Entertainment Magazine

Fun.’s Some Nights [7.8]

Posted on the 02 March 2012 by Thewildhoneypie @thewildhoneypie

fun album 550x550 FUN.S SOME NIGHTS [7.8]

Some Nights, the newest album from indie-pop masters fun. (@ournameisfun), is definitely a slant away from their debut Aim & Ignite. Making obvious strides towards a mainstream sound, the band has certainly succeeded in garnering the sort of fan/media attention common to accessible music — fun. is playing larger venues than ever before, and their songs can be heard on Superbowl commercials and Glee. No doubt, the band is enjoying their newfound, skyrocketing recognition, but are they alienating fans with their new, hip hop influenced sound?

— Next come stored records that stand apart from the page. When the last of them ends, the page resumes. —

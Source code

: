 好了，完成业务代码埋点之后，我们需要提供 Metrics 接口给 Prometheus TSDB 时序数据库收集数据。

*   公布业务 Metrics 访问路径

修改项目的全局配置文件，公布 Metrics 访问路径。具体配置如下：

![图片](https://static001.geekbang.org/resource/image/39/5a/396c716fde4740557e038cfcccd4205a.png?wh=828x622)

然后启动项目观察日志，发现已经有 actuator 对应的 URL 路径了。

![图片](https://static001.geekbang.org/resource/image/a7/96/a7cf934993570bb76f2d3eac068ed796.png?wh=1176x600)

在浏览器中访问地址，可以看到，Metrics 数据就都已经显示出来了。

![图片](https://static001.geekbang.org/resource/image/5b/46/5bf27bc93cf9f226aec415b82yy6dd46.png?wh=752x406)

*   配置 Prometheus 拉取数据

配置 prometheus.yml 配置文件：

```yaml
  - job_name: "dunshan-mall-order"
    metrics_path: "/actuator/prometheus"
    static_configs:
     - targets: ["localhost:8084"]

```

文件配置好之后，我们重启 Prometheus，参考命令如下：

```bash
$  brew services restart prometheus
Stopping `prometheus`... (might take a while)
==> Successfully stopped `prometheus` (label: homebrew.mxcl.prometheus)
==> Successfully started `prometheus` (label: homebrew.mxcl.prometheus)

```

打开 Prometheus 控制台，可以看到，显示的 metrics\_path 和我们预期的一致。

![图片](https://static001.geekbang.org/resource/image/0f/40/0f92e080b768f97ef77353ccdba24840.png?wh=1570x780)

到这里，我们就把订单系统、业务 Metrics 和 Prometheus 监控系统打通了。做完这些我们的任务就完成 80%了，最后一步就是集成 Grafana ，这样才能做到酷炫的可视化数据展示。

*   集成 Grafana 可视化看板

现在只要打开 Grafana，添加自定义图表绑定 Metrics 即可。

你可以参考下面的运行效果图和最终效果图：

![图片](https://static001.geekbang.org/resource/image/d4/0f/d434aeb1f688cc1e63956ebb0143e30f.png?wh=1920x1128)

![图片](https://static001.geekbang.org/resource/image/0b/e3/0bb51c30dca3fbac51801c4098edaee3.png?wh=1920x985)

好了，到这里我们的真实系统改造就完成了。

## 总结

Some Nights seems to exist in two halves. One half consists of big-beated, ultra poppy songs – “Some Nights,” “We Are Young,” “It Gets Better,” “One Foot,” “Stars,” “Out On The Town.” These songs fit right in with the music on Top 40 radio and sound almost as though they were penned by the likes of Foster The People or Maroon 5. This observation is not, however, meant to seem negative. Each track is arranged and recorded extremely well, with obvious attention to detail and a true display of fun.’s musicianship. These are the songs that will play in your mind incessantly, and while I don’t hate them, I do have a problem with their overuse of autotune. In fun.’s defense, they do autotune right — not using it to correct pitch, but to add a unique texture to the vocals. But why would you want to screw with Nate Ruess’s voice?

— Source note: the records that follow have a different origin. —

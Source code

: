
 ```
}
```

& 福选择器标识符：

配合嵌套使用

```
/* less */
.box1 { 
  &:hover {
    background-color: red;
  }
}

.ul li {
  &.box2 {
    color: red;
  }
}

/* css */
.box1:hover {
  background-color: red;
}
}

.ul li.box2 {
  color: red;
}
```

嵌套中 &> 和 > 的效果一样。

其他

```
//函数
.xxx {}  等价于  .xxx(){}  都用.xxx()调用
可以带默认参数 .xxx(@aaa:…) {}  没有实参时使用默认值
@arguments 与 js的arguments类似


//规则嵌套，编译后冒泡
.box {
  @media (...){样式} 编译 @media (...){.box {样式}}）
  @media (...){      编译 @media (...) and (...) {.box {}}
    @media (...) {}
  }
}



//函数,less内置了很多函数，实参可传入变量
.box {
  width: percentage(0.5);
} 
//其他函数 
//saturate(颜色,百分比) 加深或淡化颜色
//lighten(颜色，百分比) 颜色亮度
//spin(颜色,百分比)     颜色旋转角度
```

The other half of the album is filled with songs that more closely align with the band’s older material – “Carry On,” “Why Am I The One,” “All Alone,” “All Alright.” They maintain the combination of unique melody and clever lyrics that earned Ruess the title of great storyteller, but they’re a bit more massive and significantly more catchy. Songs on Aim & Ignite were somewhat linear, but Some Nights utilizes repetitive choruses that are much easier to sing along to. The band also continues their masterful trend of ending their songs creatively and beautifully – more codas, fewer fade outs and abrupt cut offs.

I like this album, but I’ve heard from a few (a few, meaning they are definitely the minority) who feel either betrayed or upset that their favorite band is now appealing to a much larger audience. Regardless of this sentiment, though, every band has a responsibility to grow and evolve, to create music that makes them happy and not give a shit what everyone else thinks. Honestly, their music was always poppy and accessible, just more people are listening now. Isn’t that the point?